Given the theme, "Desert Future Truck," by the Agorapode sketch competition committee, I thumbnailed out dozens of ideas and possible directions. At the same time I am considering design, I am thinking about the composition and scene presented in the eventual final illustration. What is this definition of "desert?" Where is it? The original idea was a North American "Western" scene with a tall, lumbering truck with a mass metaphor referencing a 19th Century steam locomotive. Through various iterations over a course of a week and a half, the setting concept evolved. the logic of the design being something akin to a Lamboghini Cheetah for the next century, where Gandini-esque angles meet military contracted functional design. To rough out the complete scene, I added a large mech, Bedu tent and maintenance arm in the background. The sketch was roughed over with general tones and values for daytime desert. When I went to full resolution, midway through, I decided to do pre-dawn lighting.

My Concept Design Academy Class for Fall of 2016 is attentive and patient, so I was able to walk them through the entire process of a finished color illustration. Usually I have to rush through fundamentals and end up with a rough, due to time, but it was nice to present the entire process for once. Design took place "on the fly" with the focus being a discussion of using reference for color.

In one branch of dimensional world history, there was no assassination attempt on Archduke Franz Ferdinand, and as a result, things just settled down in Europe and racing flourished during the second decade of the 20th century.

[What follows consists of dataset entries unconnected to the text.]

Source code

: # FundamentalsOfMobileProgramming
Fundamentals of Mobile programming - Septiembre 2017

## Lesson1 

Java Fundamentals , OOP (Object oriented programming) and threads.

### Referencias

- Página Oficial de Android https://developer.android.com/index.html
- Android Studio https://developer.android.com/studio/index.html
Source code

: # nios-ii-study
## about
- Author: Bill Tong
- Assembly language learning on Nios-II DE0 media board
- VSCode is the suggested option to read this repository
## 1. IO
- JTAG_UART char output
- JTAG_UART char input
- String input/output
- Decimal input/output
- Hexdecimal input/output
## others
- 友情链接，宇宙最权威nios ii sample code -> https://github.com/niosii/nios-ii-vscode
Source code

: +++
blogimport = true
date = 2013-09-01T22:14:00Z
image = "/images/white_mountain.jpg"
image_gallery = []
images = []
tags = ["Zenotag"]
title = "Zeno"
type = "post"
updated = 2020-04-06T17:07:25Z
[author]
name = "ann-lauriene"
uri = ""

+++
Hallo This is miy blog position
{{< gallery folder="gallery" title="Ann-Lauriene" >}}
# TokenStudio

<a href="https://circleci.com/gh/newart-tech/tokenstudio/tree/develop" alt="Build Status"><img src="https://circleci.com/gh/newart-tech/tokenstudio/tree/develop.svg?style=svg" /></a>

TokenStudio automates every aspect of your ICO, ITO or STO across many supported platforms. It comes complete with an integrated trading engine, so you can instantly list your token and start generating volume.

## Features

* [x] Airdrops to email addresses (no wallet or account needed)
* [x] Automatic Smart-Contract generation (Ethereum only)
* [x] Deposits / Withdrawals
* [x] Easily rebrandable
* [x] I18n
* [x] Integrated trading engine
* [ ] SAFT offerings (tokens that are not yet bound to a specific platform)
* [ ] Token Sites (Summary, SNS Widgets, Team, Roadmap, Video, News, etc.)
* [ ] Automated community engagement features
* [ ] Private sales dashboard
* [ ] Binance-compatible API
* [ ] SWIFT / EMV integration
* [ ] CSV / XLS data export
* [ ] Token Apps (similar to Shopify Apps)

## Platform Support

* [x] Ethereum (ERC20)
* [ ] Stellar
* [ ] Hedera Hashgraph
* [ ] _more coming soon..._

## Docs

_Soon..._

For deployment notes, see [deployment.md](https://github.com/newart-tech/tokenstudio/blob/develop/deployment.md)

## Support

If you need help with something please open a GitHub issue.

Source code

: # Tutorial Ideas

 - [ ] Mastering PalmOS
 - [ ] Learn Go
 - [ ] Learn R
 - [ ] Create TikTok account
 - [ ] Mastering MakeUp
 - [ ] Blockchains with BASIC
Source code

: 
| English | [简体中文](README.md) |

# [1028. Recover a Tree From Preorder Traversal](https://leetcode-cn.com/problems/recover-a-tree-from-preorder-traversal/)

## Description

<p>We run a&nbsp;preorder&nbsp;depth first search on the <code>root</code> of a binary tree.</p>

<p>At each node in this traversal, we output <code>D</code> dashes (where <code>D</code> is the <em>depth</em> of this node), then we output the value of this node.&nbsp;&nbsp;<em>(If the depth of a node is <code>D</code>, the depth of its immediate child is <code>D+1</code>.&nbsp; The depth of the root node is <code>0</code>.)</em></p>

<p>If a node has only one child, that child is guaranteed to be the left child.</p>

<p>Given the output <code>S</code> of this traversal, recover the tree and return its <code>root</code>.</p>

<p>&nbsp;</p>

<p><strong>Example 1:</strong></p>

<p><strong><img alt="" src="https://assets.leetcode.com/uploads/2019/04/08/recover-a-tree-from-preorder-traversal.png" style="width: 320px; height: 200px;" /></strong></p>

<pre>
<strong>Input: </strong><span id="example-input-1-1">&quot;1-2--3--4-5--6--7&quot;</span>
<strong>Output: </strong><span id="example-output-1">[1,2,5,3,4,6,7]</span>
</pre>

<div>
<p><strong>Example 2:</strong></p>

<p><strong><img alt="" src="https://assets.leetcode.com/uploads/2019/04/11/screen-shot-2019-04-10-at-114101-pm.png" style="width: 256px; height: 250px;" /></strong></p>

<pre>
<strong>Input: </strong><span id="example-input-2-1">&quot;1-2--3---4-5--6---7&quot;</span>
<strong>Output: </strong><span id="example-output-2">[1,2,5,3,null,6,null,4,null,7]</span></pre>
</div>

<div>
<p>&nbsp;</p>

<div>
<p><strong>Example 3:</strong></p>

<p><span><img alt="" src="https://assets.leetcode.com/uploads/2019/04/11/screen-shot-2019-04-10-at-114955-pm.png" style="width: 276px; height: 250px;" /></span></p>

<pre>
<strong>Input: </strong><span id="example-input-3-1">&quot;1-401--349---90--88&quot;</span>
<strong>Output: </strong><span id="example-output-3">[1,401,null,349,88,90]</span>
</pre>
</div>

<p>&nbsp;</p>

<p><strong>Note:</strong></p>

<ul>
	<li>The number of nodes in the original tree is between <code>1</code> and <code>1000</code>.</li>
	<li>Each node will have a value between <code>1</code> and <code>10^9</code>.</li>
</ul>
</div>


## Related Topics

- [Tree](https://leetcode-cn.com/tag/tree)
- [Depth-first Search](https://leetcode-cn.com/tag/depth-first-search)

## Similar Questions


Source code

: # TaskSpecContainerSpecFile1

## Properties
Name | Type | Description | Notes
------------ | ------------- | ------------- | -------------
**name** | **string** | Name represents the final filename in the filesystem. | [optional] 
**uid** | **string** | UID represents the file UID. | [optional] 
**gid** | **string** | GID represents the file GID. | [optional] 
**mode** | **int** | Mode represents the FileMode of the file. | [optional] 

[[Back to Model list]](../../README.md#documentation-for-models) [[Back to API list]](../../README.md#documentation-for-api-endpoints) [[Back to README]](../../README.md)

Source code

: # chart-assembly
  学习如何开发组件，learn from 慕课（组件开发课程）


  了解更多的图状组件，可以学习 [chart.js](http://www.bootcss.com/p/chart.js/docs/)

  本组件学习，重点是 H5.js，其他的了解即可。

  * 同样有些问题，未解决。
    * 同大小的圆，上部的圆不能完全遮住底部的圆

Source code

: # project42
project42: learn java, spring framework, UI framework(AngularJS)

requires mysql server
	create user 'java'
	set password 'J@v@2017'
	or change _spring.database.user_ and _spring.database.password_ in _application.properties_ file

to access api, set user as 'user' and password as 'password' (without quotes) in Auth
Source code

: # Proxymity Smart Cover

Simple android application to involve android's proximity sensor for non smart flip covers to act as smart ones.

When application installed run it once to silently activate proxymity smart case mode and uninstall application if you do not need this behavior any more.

GP Tens, a formula libre brought together the best automotive and aeronautical engineers of the day for insane competition where innovation was the key to winning. William F. Brickhouse, founder of Brickhouse Mining and Medical had the 17 liter V6 built for the 1915 GP Tens Cup race in Pennsylvania. Brickhouse managed third place at the Uniontown board track. In 1916, William's brother, Franklin L. Brickhouse had the car shipped to England where he intended to run at Brooklands, but the steamship rolled over in a storm and sank to the bottom of the North Atlantic. The floatation shipping crate that Franklin had designed as insurance for such an event broke loose as designed, but the crew had survival on their minds, not keeping tabs on the loose cargo. The car was never seen again. The Brickhouse brothers moved on and had success with the 1917 Brickhouse Speedliner, nearly winning the GP Tens Cup that year.